Is the Price Right?

Chris Roush | February 23rd, 2012

Could you be charging more for your products or services? Every smart business owner is continually analyzing people costs and product and market profitability. 

If adequate information is available in the market for product costing, business owners will be more informed when evaluating the profitability of that market. To help gather this information, a company can undergo a pricing comparison study to determine whether its pricing is in-line with the local competition. 

To do so, the company should: 

  • Monitor competitors’ prices of the same or similar products across different markets.
  • Identify pricing trends by product and/or product group (and by season and market).
  • Evaluate the gross margin dollars and percent generated by a product group and recommend price increases or decreases.
  • Indicate specific product “winners” and “losers.”
  • Plan for these products once they have been identified.
  • Increase the selling price of certain products (if the market will accept a higher price).
  • Maintain prices based upon its formal pricing strategy. 

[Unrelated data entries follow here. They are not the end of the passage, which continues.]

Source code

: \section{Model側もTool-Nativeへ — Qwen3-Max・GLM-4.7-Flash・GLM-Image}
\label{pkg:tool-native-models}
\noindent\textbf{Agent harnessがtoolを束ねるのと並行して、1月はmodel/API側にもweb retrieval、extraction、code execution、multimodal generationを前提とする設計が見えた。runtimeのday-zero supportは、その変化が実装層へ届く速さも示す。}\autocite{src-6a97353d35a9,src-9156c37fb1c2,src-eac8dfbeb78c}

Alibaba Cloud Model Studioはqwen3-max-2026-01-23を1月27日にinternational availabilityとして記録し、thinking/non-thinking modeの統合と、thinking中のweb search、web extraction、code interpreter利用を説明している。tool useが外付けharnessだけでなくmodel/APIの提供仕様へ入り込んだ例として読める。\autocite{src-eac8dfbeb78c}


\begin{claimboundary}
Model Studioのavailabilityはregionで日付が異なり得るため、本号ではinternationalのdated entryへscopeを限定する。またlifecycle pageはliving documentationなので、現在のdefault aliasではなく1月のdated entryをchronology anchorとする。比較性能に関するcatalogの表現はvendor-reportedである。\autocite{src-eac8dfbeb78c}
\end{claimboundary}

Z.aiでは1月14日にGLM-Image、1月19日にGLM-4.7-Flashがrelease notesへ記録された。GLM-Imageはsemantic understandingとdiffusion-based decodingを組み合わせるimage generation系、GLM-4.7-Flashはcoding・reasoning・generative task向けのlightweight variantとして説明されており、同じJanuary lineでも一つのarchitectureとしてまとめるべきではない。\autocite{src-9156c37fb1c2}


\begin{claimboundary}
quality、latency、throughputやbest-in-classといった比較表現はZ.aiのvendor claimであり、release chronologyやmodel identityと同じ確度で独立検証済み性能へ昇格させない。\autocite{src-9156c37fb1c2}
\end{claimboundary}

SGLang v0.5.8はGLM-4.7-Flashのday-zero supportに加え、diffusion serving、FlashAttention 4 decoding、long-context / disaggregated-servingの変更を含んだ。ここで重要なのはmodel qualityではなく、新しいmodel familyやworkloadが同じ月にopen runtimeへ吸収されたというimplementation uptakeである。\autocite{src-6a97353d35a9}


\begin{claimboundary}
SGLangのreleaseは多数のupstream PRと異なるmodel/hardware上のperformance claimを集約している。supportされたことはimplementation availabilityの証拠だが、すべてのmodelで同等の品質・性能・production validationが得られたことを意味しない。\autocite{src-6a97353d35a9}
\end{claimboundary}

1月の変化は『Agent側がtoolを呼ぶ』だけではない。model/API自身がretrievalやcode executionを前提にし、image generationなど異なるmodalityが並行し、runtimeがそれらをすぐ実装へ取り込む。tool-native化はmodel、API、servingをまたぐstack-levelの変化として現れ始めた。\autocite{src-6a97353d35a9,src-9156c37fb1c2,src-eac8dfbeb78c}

Selective price increases may increase the direct margin without reducing volume. Very small increases in gross sales prices can have very large and beneficial effects on profits.  Increasing direct margin through carefully planned price increases should be a constant element in sales planning because the leverage on profits is so large. 

It is essential to properly price products to cover all of the direct costs and overhead and to make a profit to keep your business going!